Unincorporated community in Maryland, United States

Glen Arm is an unincorporated community in Baltimore County, Maryland, United States. Glen Arm lies along what is now Glen Arm Road, which was once part of Old Harford Road, one of the early routes used for conveying agricultural products from parts of Harford and Baltimore Counties and southern Pennsylvania to the port of Baltimore. Glen Arm was also served until 1958 by the Maryland and Pennsylvania Railroad (the "Ma & Pa"). In 1921, at the railroad's crossing of Glen Arm Road, what generally is recognized as the nation's first train-actuated railroad crossing signal was installed by the railroad's Superintendent of Signals Charles Adler, Jr. Adler later designed early traffic-actuated traffic lights for the City of Baltimore, and also invented the system of flashing warning lights used on aircraft.

==Background==
Glen Arm was once the home to a Grumman aircraft manufacturing plant. Today the building serves as the American headquarters of SUN Automation Group which makes feeding, printing and converting machinery for corrugated box production.

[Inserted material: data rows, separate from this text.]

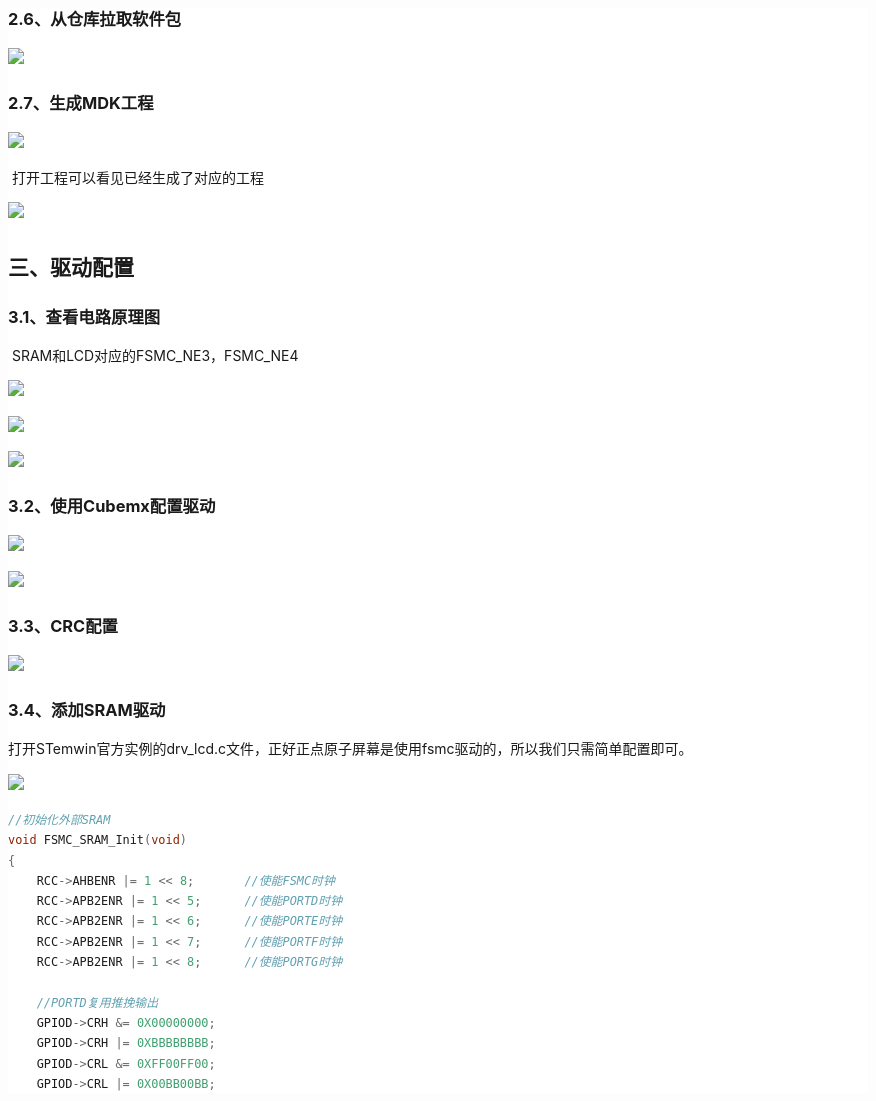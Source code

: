 ### 2.6、从仓库拉取软件包

![](https://img-blog.csdnimg.cn/20210530165846574.png)

### 2.7、生成MDK工程

![](https://img-blog.csdnimg.cn/20210530165904107.png?x-oss-process=image/watermark,type_ZmFuZ3poZW5naGVpdGk,shadow_10,text_aHR0cHM6Ly9ibG9nLmNzZG4ubmV0L3FxXzQzNjEwNDMw,size_16,color_FFFFFF,t_70)

​		打开工程可以看见已经生成了对应的工程



![](https://img-blog.csdnimg.cn/20210530165922294.png?x-oss-process=image/watermark,type_ZmFuZ3poZW5naGVpdGk,shadow_10,text_aHR0cHM6Ly9ibG9nLmNzZG4ubmV0L3FxXzQzNjEwNDMw,size_16,color_FFFFFF,t_70)



## 三、驱动配置

### 3.1、查看电路原理图

​											SRAM和LCD对应的FSMC_NE3，FSMC_NE4

![](https://img-blog.csdnimg.cn/20210530165942885.png?x-oss-process=image/watermark,type_ZmFuZ3poZW5naGVpdGk,shadow_10,text_aHR0cHM6Ly9ibG9nLmNzZG4ubmV0L3FxXzQzNjEwNDMw,size_16,color_FFFFFF,t_70)



![](https://img-blog.csdnimg.cn/20210530170001104.png?x-oss-process=image/watermark,type_ZmFuZ3poZW5naGVpdGk,shadow_10,text_aHR0cHM6Ly9ibG9nLmNzZG4ubmV0L3FxXzQzNjEwNDMw,size_16,color_FFFFFF,t_70)



![](https://img-blog.csdnimg.cn/20210530170021840.png?x-oss-process=image/watermark,type_ZmFuZ3poZW5naGVpdGk,shadow_10,text_aHR0cHM6Ly9ibG9nLmNzZG4ubmV0L3FxXzQzNjEwNDMw,size_16,color_FFFFFF,t_70)



### 3.2、使用Cubemx配置驱动

![](https://img-blog.csdnimg.cn/20210530170039582.png?x-oss-process=image/watermark,type_ZmFuZ3poZW5naGVpdGk,shadow_10,text_aHR0cHM6Ly9ibG9nLmNzZG4ubmV0L3FxXzQzNjEwNDMw,size_16,color_FFFFFF,t_70)



![](https://img-blog.csdnimg.cn/20210530170054996.png?x-oss-process=image/watermark,type_ZmFuZ3poZW5naGVpdGk,shadow_10,text_aHR0cHM6Ly9ibG9nLmNzZG4ubmV0L3FxXzQzNjEwNDMw,size_16,color_FFFFFF,t_70)

### 3.3、CRC配置

![](https://img-blog.csdnimg.cn/20210530170110815.png?x-oss-process=image/watermark,type_ZmFuZ3poZW5naGVpdGk,shadow_10,text_aHR0cHM6Ly9ibG9nLmNzZG4ubmV0L3FxXzQzNjEwNDMw,size_16,color_FFFFFF,t_70)

### 3.4、添加SRAM驱动

​	打开STemwin官方实例的drv_lcd.c文件，正好正点原子屏幕是使用fsmc驱动的，所以我们只需简单配置即可。

![](https://img-blog.csdnimg.cn/20210530170126984.png?x-oss-process=image/watermark,type_ZmFuZ3poZW5naGVpdGk,shadow_10,text_aHR0cHM6Ly9ibG9nLmNzZG4ubmV0L3FxXzQzNjEwNDMw,size_16,color_FFFFFF,t_70)

```c
//初始化外部SRAM
void FSMC_SRAM_Init(void)
{
    RCC->AHBENR |= 1 << 8;       //使能FSMC时钟
    RCC->APB2ENR |= 1 << 5;      //使能PORTD时钟
    RCC->APB2ENR |= 1 << 6;      //使能PORTE时钟
    RCC->APB2ENR |= 1 << 7;      //使能PORTF时钟
    RCC->APB2ENR |= 1 << 8;      //使能PORTG时钟

    //PORTD复用推挽输出
    GPIOD->CRH &= 0X00000000;
    GPIOD->CRH |= 0XBBBBBBBB;
    GPIOD->CRL &= 0XFF00FF00;
    GPIOD->CRL |= 0X00BB00BB;
```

Ravenshurst, a historic Carpenter Gothic-style home in Glen Arm, was listed on the National Register of Historic Places in 1978. It was destroyed by fire in 1985.

In the 1990s Glen Arm was the center of the Towson Glen Arm music and art collective.

A notable resident of Glen Arm was Charles Joseph Bonaparte (1851–1921), whose country estate Bella Vista was in the area. Bonaparte, a great nephew of the French emperor Napoleon, served as United States Secretary of War and United States Attorney General under President Theodore Roosevelt. As Attorney General, Bonaparte established the Bureau of Investigation, which later became the FBI.

In August, 2019, the Baltimore County Council designated the old Ma & Pa Railroad station, built in 1909, as a protected historical landmark.